BEGIN

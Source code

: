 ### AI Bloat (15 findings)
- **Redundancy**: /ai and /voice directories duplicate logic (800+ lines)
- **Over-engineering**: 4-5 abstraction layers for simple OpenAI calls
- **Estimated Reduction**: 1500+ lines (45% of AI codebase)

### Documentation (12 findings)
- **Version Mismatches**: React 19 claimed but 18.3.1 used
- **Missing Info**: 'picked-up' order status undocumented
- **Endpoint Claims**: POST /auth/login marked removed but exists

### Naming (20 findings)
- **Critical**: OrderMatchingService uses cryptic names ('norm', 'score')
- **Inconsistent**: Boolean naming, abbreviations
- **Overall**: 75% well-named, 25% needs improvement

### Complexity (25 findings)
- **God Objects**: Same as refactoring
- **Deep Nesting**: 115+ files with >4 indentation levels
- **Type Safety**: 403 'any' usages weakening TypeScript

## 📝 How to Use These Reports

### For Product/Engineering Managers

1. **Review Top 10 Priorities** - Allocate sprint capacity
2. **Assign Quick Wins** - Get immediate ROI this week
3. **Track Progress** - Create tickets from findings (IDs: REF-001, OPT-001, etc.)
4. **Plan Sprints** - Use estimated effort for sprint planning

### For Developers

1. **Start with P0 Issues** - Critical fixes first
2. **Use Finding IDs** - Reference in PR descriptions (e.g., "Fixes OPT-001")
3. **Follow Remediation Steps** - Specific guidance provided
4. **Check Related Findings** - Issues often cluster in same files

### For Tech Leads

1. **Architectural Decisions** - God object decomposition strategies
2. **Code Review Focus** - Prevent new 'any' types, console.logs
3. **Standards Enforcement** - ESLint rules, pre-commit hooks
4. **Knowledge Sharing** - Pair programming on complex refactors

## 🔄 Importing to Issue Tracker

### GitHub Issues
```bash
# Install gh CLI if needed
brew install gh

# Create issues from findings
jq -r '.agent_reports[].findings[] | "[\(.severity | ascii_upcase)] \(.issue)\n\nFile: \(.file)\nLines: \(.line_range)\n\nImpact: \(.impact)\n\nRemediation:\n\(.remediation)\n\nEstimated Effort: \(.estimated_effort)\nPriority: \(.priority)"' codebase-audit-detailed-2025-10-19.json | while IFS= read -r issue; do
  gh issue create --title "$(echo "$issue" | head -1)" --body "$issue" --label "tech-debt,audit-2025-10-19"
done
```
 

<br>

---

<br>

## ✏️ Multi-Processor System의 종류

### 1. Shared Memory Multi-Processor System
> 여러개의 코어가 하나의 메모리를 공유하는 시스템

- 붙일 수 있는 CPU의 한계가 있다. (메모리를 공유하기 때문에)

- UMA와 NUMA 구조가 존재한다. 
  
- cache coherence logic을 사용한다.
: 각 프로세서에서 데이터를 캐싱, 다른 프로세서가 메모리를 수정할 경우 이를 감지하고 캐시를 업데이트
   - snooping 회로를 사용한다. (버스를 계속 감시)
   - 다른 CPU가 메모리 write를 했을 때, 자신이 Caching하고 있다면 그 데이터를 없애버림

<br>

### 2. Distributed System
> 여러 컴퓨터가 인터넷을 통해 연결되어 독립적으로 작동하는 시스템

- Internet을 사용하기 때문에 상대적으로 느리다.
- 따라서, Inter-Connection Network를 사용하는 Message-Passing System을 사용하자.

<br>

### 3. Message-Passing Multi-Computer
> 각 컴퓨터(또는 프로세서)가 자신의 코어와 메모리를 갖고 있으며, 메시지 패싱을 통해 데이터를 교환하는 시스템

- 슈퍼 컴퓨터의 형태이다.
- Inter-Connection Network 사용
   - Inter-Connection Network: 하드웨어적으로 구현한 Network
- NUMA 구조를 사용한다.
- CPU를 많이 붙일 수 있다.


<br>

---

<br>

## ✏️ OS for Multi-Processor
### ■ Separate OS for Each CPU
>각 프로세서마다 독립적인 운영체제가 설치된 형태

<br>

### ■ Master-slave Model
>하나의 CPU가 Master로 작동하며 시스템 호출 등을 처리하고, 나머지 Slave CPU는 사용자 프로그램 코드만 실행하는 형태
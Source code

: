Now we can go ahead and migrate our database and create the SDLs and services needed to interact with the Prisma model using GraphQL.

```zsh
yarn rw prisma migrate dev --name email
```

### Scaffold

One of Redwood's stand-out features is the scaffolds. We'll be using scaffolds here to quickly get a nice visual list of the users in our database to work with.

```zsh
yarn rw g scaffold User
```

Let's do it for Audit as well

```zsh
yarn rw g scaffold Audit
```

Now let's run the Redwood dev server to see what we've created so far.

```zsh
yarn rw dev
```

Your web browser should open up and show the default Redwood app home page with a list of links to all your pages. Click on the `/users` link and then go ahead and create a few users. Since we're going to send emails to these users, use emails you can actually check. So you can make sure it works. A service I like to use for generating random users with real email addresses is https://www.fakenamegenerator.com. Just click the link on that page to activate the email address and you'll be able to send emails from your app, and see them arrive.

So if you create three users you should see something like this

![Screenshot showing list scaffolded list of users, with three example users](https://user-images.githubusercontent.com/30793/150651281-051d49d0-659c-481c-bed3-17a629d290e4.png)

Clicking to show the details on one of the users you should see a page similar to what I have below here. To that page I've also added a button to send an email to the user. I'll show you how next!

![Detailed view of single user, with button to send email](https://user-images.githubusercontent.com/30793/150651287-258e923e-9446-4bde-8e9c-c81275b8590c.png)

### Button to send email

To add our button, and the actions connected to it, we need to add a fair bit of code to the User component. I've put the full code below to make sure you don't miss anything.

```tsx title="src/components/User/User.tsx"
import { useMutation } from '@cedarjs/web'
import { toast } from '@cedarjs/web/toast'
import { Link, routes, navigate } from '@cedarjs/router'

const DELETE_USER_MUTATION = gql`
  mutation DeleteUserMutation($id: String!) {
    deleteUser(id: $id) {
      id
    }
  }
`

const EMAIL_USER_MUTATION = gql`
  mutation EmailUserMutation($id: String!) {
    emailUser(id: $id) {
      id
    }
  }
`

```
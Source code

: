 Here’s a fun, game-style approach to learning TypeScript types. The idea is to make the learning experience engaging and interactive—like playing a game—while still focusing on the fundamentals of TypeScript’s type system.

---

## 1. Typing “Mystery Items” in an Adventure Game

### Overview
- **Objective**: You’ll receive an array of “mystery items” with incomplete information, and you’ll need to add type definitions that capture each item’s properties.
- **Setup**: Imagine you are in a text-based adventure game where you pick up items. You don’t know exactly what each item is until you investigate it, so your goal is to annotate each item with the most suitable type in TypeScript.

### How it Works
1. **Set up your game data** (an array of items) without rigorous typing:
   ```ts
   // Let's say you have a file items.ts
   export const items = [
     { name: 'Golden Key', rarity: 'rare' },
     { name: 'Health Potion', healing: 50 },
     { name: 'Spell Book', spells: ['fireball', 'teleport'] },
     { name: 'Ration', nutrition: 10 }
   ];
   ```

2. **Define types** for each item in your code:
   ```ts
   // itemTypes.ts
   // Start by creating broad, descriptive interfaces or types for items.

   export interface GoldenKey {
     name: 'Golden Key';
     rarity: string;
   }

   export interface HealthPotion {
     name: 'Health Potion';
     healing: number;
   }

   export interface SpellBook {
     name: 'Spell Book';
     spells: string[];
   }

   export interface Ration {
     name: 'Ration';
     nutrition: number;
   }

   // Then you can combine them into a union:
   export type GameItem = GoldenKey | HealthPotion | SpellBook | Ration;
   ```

END

PROBLEM:
Copy the entries above exactly. Miss none of them.

PROBLEM SOLUTION:
Source code

: ### AI Bloat (15 findings)
- **Redundancy**: /ai and /voice directories duplicate logic (800+ lines)
- **Over-engineering**: 4-5 abstraction layers for simple OpenAI calls
- **Estimated Reduction**: 1500+ lines (45% of AI codebase)

### Documentation (12 findings)
- **Version Mismatches**: React 19 claimed but 18.3.1 used
- **Missing Info**: 'picked-up' order status undocumented
- **Endpoint Claims**: POST /auth/login marked removed but exists

### Naming (20 findings)
- **Critical**: OrderMatchingService uses cryptic names ('norm', 'score')
- **Inconsistent**: Boolean naming, abbreviations
- **Overall**: 75% well-named, 25% needs improvement

### Complexity (25 findings)
- **God Objects**: Same as refactoring
- **Deep Nesting**: 115+ files with >4 indentation levels
- **Type Safety**: 403 'any' usages weakening TypeScript

## 📝 How to Use These Reports

### For Product/Engineering Managers

1. **Review Top 10 Priorities** - Allocate sprint capacity
2. **Assign Quick Wins** - Get immediate ROI this week
3. **Track Progress** - Create tickets from findings (IDs: REF-001, OPT-001, etc.)
4. **Plan Sprints** - Use estimated effort for sprint planning

### For Developers

1. **Start with P0 Issues** - Critical fixes first
2. **Use Finding IDs** - Reference in PR descriptions (e.g., "Fixes OPT-001")
3. **Follow Remediation Steps** - Specific guidance provided
4. **Check Related Findings** - Issues often cluster in same files

### For Tech Leads

1. **Architectural Decisions** - God object decomposition strategies
2. **Code Review Focus** - Prevent new 'any' types, console.logs
3. **Standards Enforcement** - ESLint rules, pre-commit hooks
4. **Knowledge Sharing** - Pair programming on complex refactors

## 🔄 Importing to Issue Tracker

### GitHub Issues
```bash
# Install gh CLI if needed
brew install gh

# Create issues from findings
jq -r '.agent_reports[].findings[] | "[\(.severity | ascii_upcase)] \(.issue)\n\nFile: \(.file)\nLines: \(.line_range)\n\nImpact: \(.impact)\n\nRemediation:\n\(.remediation)\n\nEstimated Effort: \(.estimated_effort)\nPriority: \(.priority)"' codebase-audit-detailed-2025-10-19.json | while IFS= read -r issue; do
  gh issue create --title "$(echo "$issue" | head -1)" --body "$issue" --label "tech-debt,audit-2025-10-19"
done
```
 

<br>

---

<br>

## ✏️ Multi-Processor System의 종류

### 1. Shared Memory Multi-Processor System
> 여러개의 코어가 하나의 메모리를 공유하는 시스템

- 붙일 수 있는 CPU의 한계가 있다. (메모리를 공유하기 때문에)

- UMA와 NUMA 구조가 존재한다. 
  
- cache coherence logic을 사용한다.
: 각 프로세서에서 데이터를 캐싱, 다른 프로세서가 메모리를 수정할 경우 이를 감지하고 캐시를 업데이트
   - snooping 회로를 사용한다. (버스를 계속 감시)
   - 다른 CPU가 메모리 write를 했을 때, 자신이 Caching하고 있다면 그 데이터를 없애버림

<br>

### 2. Distributed System
> 여러 컴퓨터가 인터넷을 통해 연결되어 독립적으로 작동하는 시스템

- Internet을 사용하기 때문에 상대적으로 느리다.
- 따라서, Inter-Connection Network를 사용하는 Message-Passing System을 사용하자.

<br>

### 3. Message-Passing Multi-Computer
> 각 컴퓨터(또는 프로세서)가 자신의 코어와 메모리를 갖고 있으며, 메시지 패싱을 통해 데이터를 교환하는 시스템

- 슈퍼 컴퓨터의 형태이다.
- Inter-Connection Network 사용
   - Inter-Connection Network: 하드웨어적으로 구현한 Network
- NUMA 구조를 사용한다.
- CPU를 많이 붙일 수 있다.


<br>

---

<br>

## ✏️ OS for Multi-Processor
### ■ Separate OS for Each CPU
>각 프로세서마다 독립적인 운영체제가 설치된 형태

<br>

### ■ Master-slave Model
>하나의 CPU가 Master로 작동하며 시스템 호출 등을 처리하고, 나머지 Slave CPU는 사용자 프로그램 코드만 실행하는 형태
Source code

:Now we can go ahead and migrate our database and create the SDLs and services needed to interact with the Prisma model using GraphQL.

```zsh
yarn rw prisma migrate dev --name email
```

### Scaffold

One of Redwood's stand-out features is the scaffolds. We'll be using scaffolds here to quickly get a nice visual list of the users in our database to work with.

```zsh
yarn rw g scaffold User
```

Let's do it for Audit as well

```zsh
yarn rw g scaffold Audit
```

Now let's run the Redwood dev server to see what we've created so far.

```zsh
yarn rw dev
```

Your web browser should open up and show the default Redwood app home page with a list of links to all your pages. Click on the `/users` link and then go ahead and create a few users. Since we're going to send emails to these users, use emails you can actually check. So you can make sure it works. A service I like to use for generating random users with real email addresses is https://www.fakenamegenerator.com. Just click the link on that page to activate the email address and you'll be able to send emails from your app, and see them arrive.

So if you create three users you should see something like this

![Screenshot showing list scaffolded list of users, with three example users](https://user-images.githubusercontent.com/30793/150651281-051d49d0-659c-481c-bed3-17a629d290e4.png)

Clicking to show the details on one of the users you should see a page similar to what I have below here. To that page I've also added a button to send an email to the user. I'll show you how next!

![Detailed view of single user, with button to send email](https://user-images.githubusercontent.com/30793/150651287-258e923e-9446-4bde-8e9c-c81275b8590c.png)

### Button to send email

To add our button, and the actions connected to it, we need to add a fair bit of code to the User component. I've put the full code below to make sure you don't miss anything.

```tsx title="src/components/User/User.tsx"
import { useMutation } from '@cedarjs/web'
import { toast } from '@cedarjs/web/toast'
import { Link, routes, navigate } from '@cedarjs/router'

const DELETE_USER_MUTATION = gql`
  mutation DeleteUserMutation($id: String!) {
    deleteUser(id: $id) {
      id
    }
  }
`

const EMAIL_USER_MUTATION = gql`
  mutation EmailUserMutation($id: String!) {
    emailUser(id: $id) {
      id
    }
  }
`

```
Source code

: Here’s a fun, game-style approach to learning TypeScript types. The idea is to make the learning experience engaging and interactive—like playing a game—while still focusing on the fundamentals of TypeScript’s type system.

---

## 1. Typing “Mystery Items” in an Adventure Game

### Overview
- **Objective**: You’ll receive an array of “mystery items” with incomplete information, and you’ll need to add type definitions that capture each item’s properties.
- **Setup**: Imagine you are in a text-based adventure game where you pick up items. You don’t know exactly what each item is until you investigate it, so your goal is to annotate each item with the most suitable type in TypeScript.

### How it Works
1. **Set up your game data** (an array of items) without rigorous typing:
   ```ts
   // Let's say you have a file items.ts
   export const items = [
     { name: 'Golden Key', rarity: 'rare' },
     { name: 'Health Potion', healing: 50 },
     { name: 'Spell Book', spells: ['fireball', 'teleport'] },
     { name: 'Ration', nutrition: 10 }
   ];
   ```

2. **Define types** for each item in your code:
   ```ts
   // itemTypes.ts
   // Start by creating broad, descriptive interfaces or types for items.

   export interface GoldenKey {
     name: 'Golden Key';
     rarity: string;
   }

   export interface HealthPotion {
     name: 'Health Potion';
     healing: number;
   }

   export interface SpellBook {
     name: 'Spell Book';
     spells: string[];
   }

   export interface Ration {
     name: 'Ration';
     nutrition: number;
   }

   // Then you can combine them into a union:
   export type GameItem = GoldenKey | HealthPotion | SpellBook | Ration;
   ```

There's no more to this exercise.